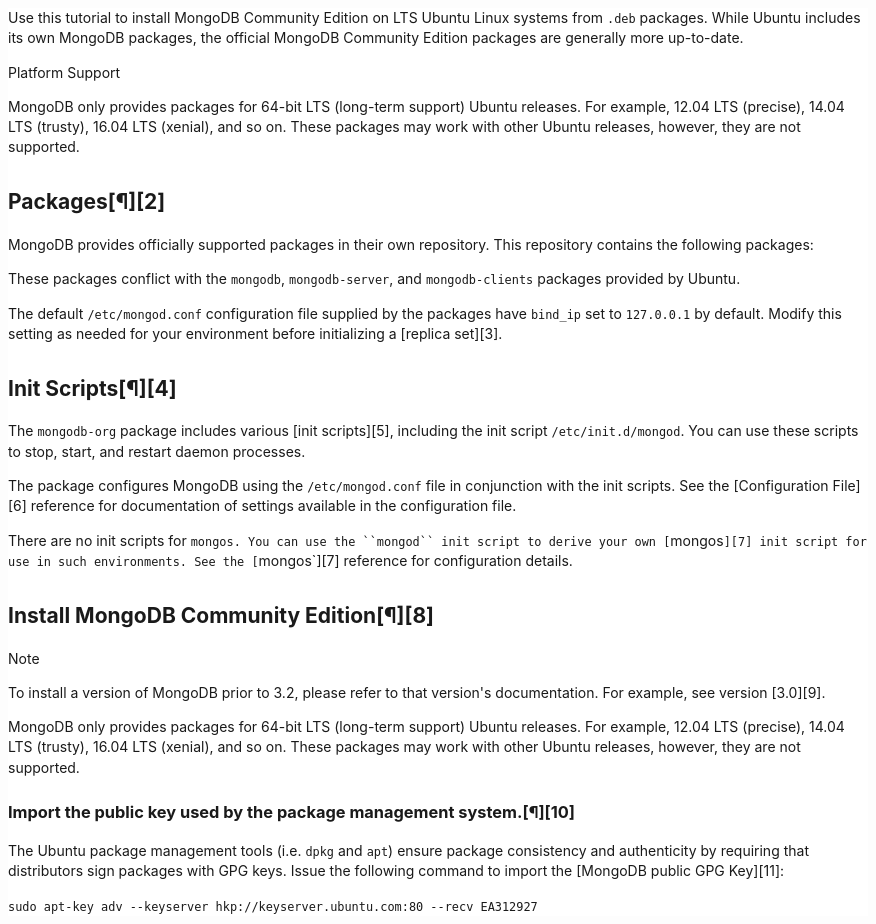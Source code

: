 Use this tutorial to install MongoDB Community Edition on LTS Ubuntu Linux systems from `.deb` packages. While Ubuntu includes its own MongoDB packages, the official MongoDB Community Edition packages are generally more up-to-date.

Platform Support

MongoDB only provides packages for 64-bit LTS (long-term support) Ubuntu releases. For example, 12.04 LTS (precise), 14.04 LTS (trusty), 16.04 LTS (xenial), and so on. These packages may work with other Ubuntu releases, however, they are not supported.

## Packages[¶][2]

MongoDB provides officially supported packages in their own repository. This repository contains the following packages:

These packages conflict with the `mongodb`, `mongodb-server`, and `mongodb-clients` packages provided by Ubuntu.

The default `/etc/mongod.conf` configuration file supplied by the packages have `bind_ip` set to `127.0.0.1` by default. Modify this setting as needed for your environment before initializing a [replica set][3].

## Init Scripts[¶][4]

The `mongodb-org` package includes various [init scripts][5], including the init script `/etc/init.d/mongod`. You can use these scripts to stop, start, and restart daemon processes.

The package configures MongoDB using the `/etc/mongod.conf` file in conjunction with the init scripts. See the [Configuration File][6] reference for documentation of settings available in the configuration file.

There are no init scripts for `mongos. You can use the ``mongod`` init script to derive your own [`mongos`][7] init script for use in such environments. See the [`mongos`][7] reference for configuration details.

## Install MongoDB Community Edition[¶][8]

Note

To install a version of MongoDB prior to 3.2, please refer to that version's documentation. For example, see version [3.0][9].

MongoDB only provides packages for 64-bit LTS (long-term support) Ubuntu releases. For example, 12.04 LTS (precise), 14.04 LTS (trusty), 16.04 LTS (xenial), and so on. These packages may work with other Ubuntu releases, however, they are not supported.

### Import the public key used by the package management system.[¶][10]

The Ubuntu package management tools (i.e. `dpkg` and `apt`) ensure package consistency and authenticity by requiring that distributors sign packages with GPG keys. Issue the following command to import the [MongoDB public GPG Key][11]:
    
    
    sudo apt-key adv --keyserver hkp://keyserver.ubuntu.com:80 --recv EA312927
    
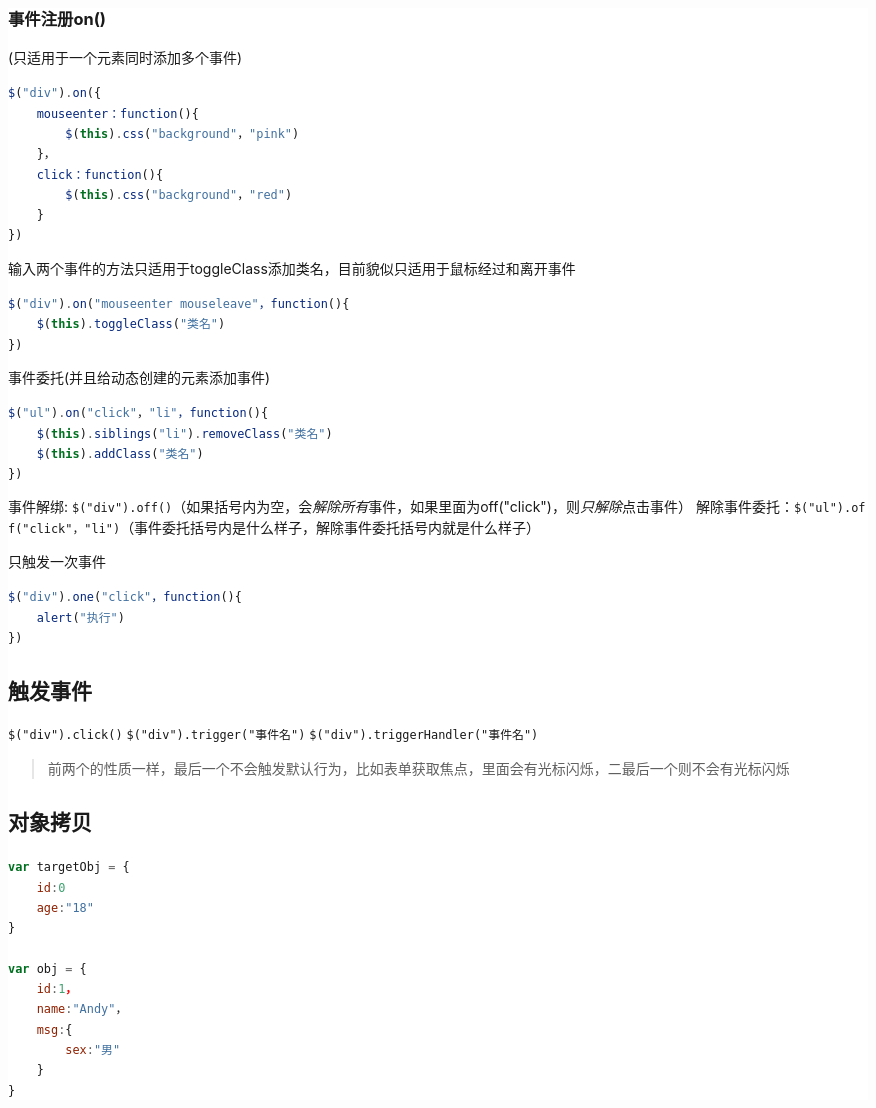 ### 事件注册on()

(只适用于一个元素同时添加多个事件)

```js
$("div").on({
    mouseenter：function(){
	    $(this).css("background"，"pink")
    }，
    click：function(){
	    $(this).css("background"，"red")
    }
})
```

输入两个事件的方法只适用于toggleClass添加类名，目前貌似只适用于鼠标经过和离开事件

```js
$("div").on("mouseenter mouseleave"，function(){
	$(this).toggleClass("类名")
})
```

事件委托(并且给动态创建的元素添加事件)

```js
$("ul").on("click"，"li"，function(){
    $(this).siblings("li").removeClass("类名")
    $(this).addClass("类名")
})
```

事件解绑: `$("div").off()`（如果括号内为空，会*解除所有*事件，如果里面为off("click")，则*只解除*点击事件）
解除事件委托：`$("ul").off("click"，"li")`（事件委托括号内是什么样子，解除事件委托括号内就是什么样子）

只触发一次事件

```js
$("div").one("click"，function(){
    alert("执行")
})
```

## 触发事件

`$("div").click()`
`$("div").trigger("事件名")`
`$("div").triggerHandler("事件名")`

> 前两个的性质一样，最后一个不会触发默认行为，比如表单获取焦点，里面会有光标闪烁，二最后一个则不会有光标闪烁

## 对象拷贝

```js
var targetObj = {
    id:0
    age:"18"
}

var obj = {
    id:1，
    name:"Andy"，
    msg:{
        sex:"男"
    }
}
```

GOAL OF THE EXERCISE:
The answer must consist solely of the lines from the first line of the records through the line containing "## Packages[¶][2]", reproduced exactly and without the pictures.

SOLUTION:
Source code

: Use this tutorial to install MongoDB Community Edition on LTS Ubuntu Linux systems from `.deb` packages. While Ubuntu includes its own MongoDB packages, the official MongoDB Community Edition packages are generally more up-to-date.

Platform Support

MongoDB only provides packages for 64-bit LTS (long-term support) Ubuntu releases. For example, 12.04 LTS (precise), 14.04 LTS (trusty), 16.04 LTS (xenial), and so on. These packages may work with other Ubuntu releases, however, they are not supported.

## Packages[¶][2]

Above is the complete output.